Airport in Mesa, Arizona, United States, serving the Greater Phoenix area

Mesa Gateway Airport (Note: formerly Phoenix–Mesa Gateway Airport (2008–2024), Williams Gateway Airport (1994–2008) and Williams Air Force Base (1948–1993)) – also known as Phoenix–Mesa Airport – is an airport in southeastern Mesa, Arizona, located approximately 20 mi southeast of Phoenix, in Maricopa County. The airport, owned and operated by the Mesa Gateway Airport Authority, is a reliever airport for Phoenix Sky Harbor International Airport. It is a base for Allegiant Air.

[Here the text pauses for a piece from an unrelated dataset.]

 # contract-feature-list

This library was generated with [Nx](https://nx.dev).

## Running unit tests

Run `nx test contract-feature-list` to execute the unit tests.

The FAA's National Plan of Integrated Airport Systems for 2007–2011 called Mesa Gateway a reliever airport, which is a general aviation airport used to relieve congestion at a large airline airport. Allegiant Air began scheduled service from Mesa in October 2007. Mesa Gateway Airport reports the airport had 1,772,678 passenger boardings in 2019.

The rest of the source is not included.